(Rendered images with source text)
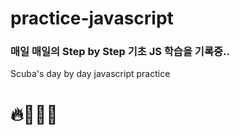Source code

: # practice-javascript
<h3> 매일 매일의 Step by Step 기초 JS 학습을 기록중.. </h3>
Scuba's day by day javascript practice </br>
<h1> 🔥📖👀📘 </h1>

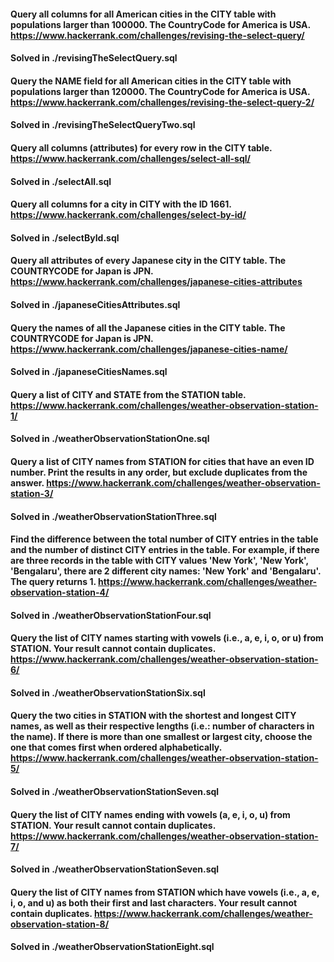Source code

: #### Query all columns for all American cities in the CITY table with populations larger than 100000. The CountryCode for America is USA. https://www.hackerrank.com/challenges/revising-the-select-query/

#### Solved in ./revisingTheSelectQuery.sql

#### Query the NAME field for all American cities in the CITY table with populations larger than 120000. The CountryCode for America is USA. https://www.hackerrank.com/challenges/revising-the-select-query-2/

#### Solved in ./revisingTheSelectQueryTwo.sql

#### Query all columns (attributes) for every row in the CITY table. https://www.hackerrank.com/challenges/select-all-sql/

#### Solved in ./selectAll.sql

#### Query all columns for a city in CITY with the ID 1661. https://www.hackerrank.com/challenges/select-by-id/

#### Solved in ./selectById.sql

#### Query all attributes of every Japanese city in the CITY table. The COUNTRYCODE for Japan is JPN. https://www.hackerrank.com/challenges/japanese-cities-attributes

#### Solved in ./japaneseCitiesAttributes.sql

#### Query the names of all the Japanese cities in the CITY table. The COUNTRYCODE for Japan is JPN. https://www.hackerrank.com/challenges/japanese-cities-name/

#### Solved in ./japaneseCitiesNames.sql

#### Query a list of CITY and STATE from the STATION table. https://www.hackerrank.com/challenges/weather-observation-station-1/

#### Solved in ./weatherObservationStationOne.sql

#### Query a list of CITY names from STATION for cities that have an even ID number. Print the results in any order, but exclude duplicates from the answer. https://www.hackerrank.com/challenges/weather-observation-station-3/

#### Solved in ./weatherObservationStationThree.sql

#### Find the difference between the total number of CITY entries in the table and the number of distinct CITY entries in the table. For example, if there are three records in the table with CITY values 'New York', 'New York', 'Bengalaru', there are 2 different city names: 'New York' and 'Bengalaru'. The query returns 1. https://www.hackerrank.com/challenges/weather-observation-station-4/

#### Solved in ./weatherObservationStationFour.sql

#### Query the list of CITY names starting with vowels (i.e., a, e, i, o, or u) from STATION. Your result cannot contain duplicates. https://www.hackerrank.com/challenges/weather-observation-station-6/

#### Solved in ./weatherObservationStationSix.sql

#### Query the two cities in STATION with the shortest and longest CITY names, as well as their respective lengths (i.e.: number of characters in the name). If there is more than one smallest or largest city, choose the one that comes first when ordered alphabetically. https://www.hackerrank.com/challenges/weather-observation-station-5/

#### Solved in ./weatherObservationStationSeven.sql

#### Query the list of CITY names ending with vowels (a, e, i, o, u) from STATION. Your result cannot contain duplicates. https://www.hackerrank.com/challenges/weather-observation-station-7/

#### Solved in ./weatherObservationStationSeven.sql

#### Query the list of CITY names from STATION which have vowels (i.e., a, e, i, o, and u) as both their first and last characters. Your result cannot contain duplicates. https://www.hackerrank.com/challenges/weather-observation-station-8/

#### Solved in ./weatherObservationStationEight.sql
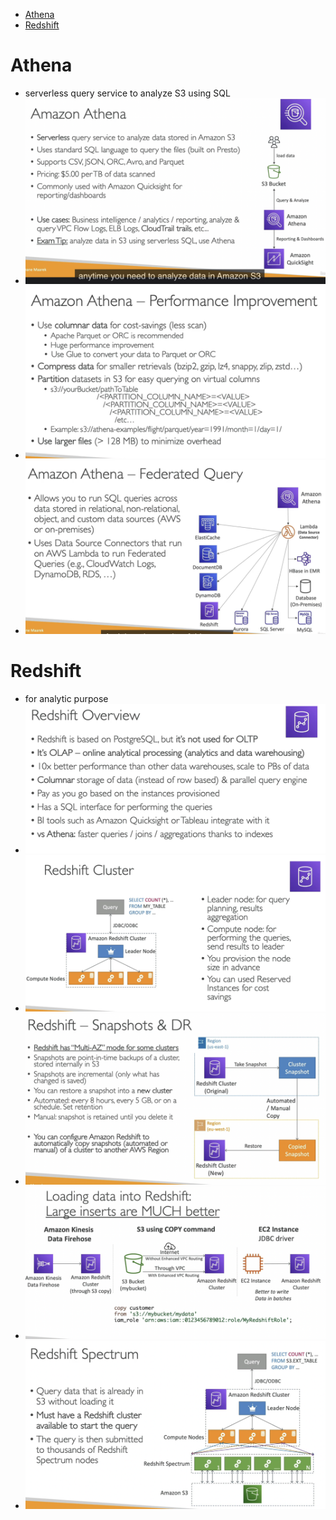 - [Athena](#athena)
- [Redshift](#redshift)



# Athena
- serverless query service to analyze S3 using SQL
- ![picture 1](image/22-Data-And-Analytics/1-Athena.png)  
- ![picture 2](image/22-Data-And-Analytics/1-Athena-improvement.png)  
- ![picture 3](image/22-Data-And-Analytics/1-Athena-Federated-Query.png)  


# Redshift
- for analytic purpose
- ![picture 4](image/22-Data-And-Analytics/2-Redshift-overview.png)  
- ![picture 5](image/22-Data-And-Analytics/2-Redshift-Cluster.png)  
- ![picture 6](image/22-Data-And-Analytics/2-Reddshift-snapshot.png)  
- ![picture 7](image/22-Data-And-Analytics/2-Redshift-load-data.png)
- <img alt="picture 10" src="image/22-Data-And-Analytics/2-Redshift-Spectrum.png" width="800" />  


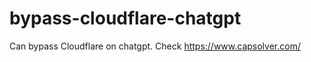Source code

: # bypass-cloudflare-chatgpt
Can bypass Cloudflare on chatgpt. Check https://www.capsolver.com/ 
                                                                                                                                                                                                   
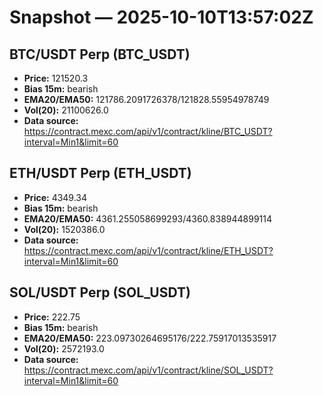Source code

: # Snapshot — 2025-10-10T13:57:02Z

## BTC/USDT Perp (BTC_USDT)
- **Price:** 121520.3
- **Bias 15m:** bearish
- **EMA20/EMA50:** 121786.2091726378/121828.55954978749
- **Vol(20):** 21100626.0
- **Data source:** https://contract.mexc.com/api/v1/contract/kline/BTC_USDT?interval=Min1&limit=60

## ETH/USDT Perp (ETH_USDT)
- **Price:** 4349.34
- **Bias 15m:** bearish
- **EMA20/EMA50:** 4361.255058699293/4360.838944899114
- **Vol(20):** 1520386.0
- **Data source:** https://contract.mexc.com/api/v1/contract/kline/ETH_USDT?interval=Min1&limit=60

## SOL/USDT Perp (SOL_USDT)
- **Price:** 222.75
- **Bias 15m:** bearish
- **EMA20/EMA50:** 223.09730264695176/222.75917013535917
- **Vol(20):** 2572193.0
- **Data source:** https://contract.mexc.com/api/v1/contract/kline/SOL_USDT?interval=Min1&limit=60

_WHAT IS REQUIRED_.
Exactly restate the lines from the beginning of the data through the line with "#### Solved in ./selectById.sql", and no others, keeping pictures out.

_WRITTEN REPLY_.
Source code

: # practice-javascript
<h3> 매일 매일의 Step by Step 기초 JS 학습을 기록중.. </h3>
Scuba's day by day javascript practice </br>
<h1> 🔥📖👀📘 </h1>

Source code

: #### Query all columns for all American cities in the CITY table with populations larger than 100000. The CountryCode for America is USA. https://www.hackerrank.com/challenges/revising-the-select-query/

#### Solved in ./revisingTheSelectQuery.sql

#### Query the NAME field for all American cities in the CITY table with populations larger than 120000. The CountryCode for America is USA. https://www.hackerrank.com/challenges/revising-the-select-query-2/

#### Solved in ./revisingTheSelectQueryTwo.sql

#### Query all columns (attributes) for every row in the CITY table. https://www.hackerrank.com/challenges/select-all-sql/

#### Solved in ./selectAll.sql

#### Query all columns for a city in CITY with the ID 1661. https://www.hackerrank.com/challenges/select-by-id/

#### Solved in ./selectById.sql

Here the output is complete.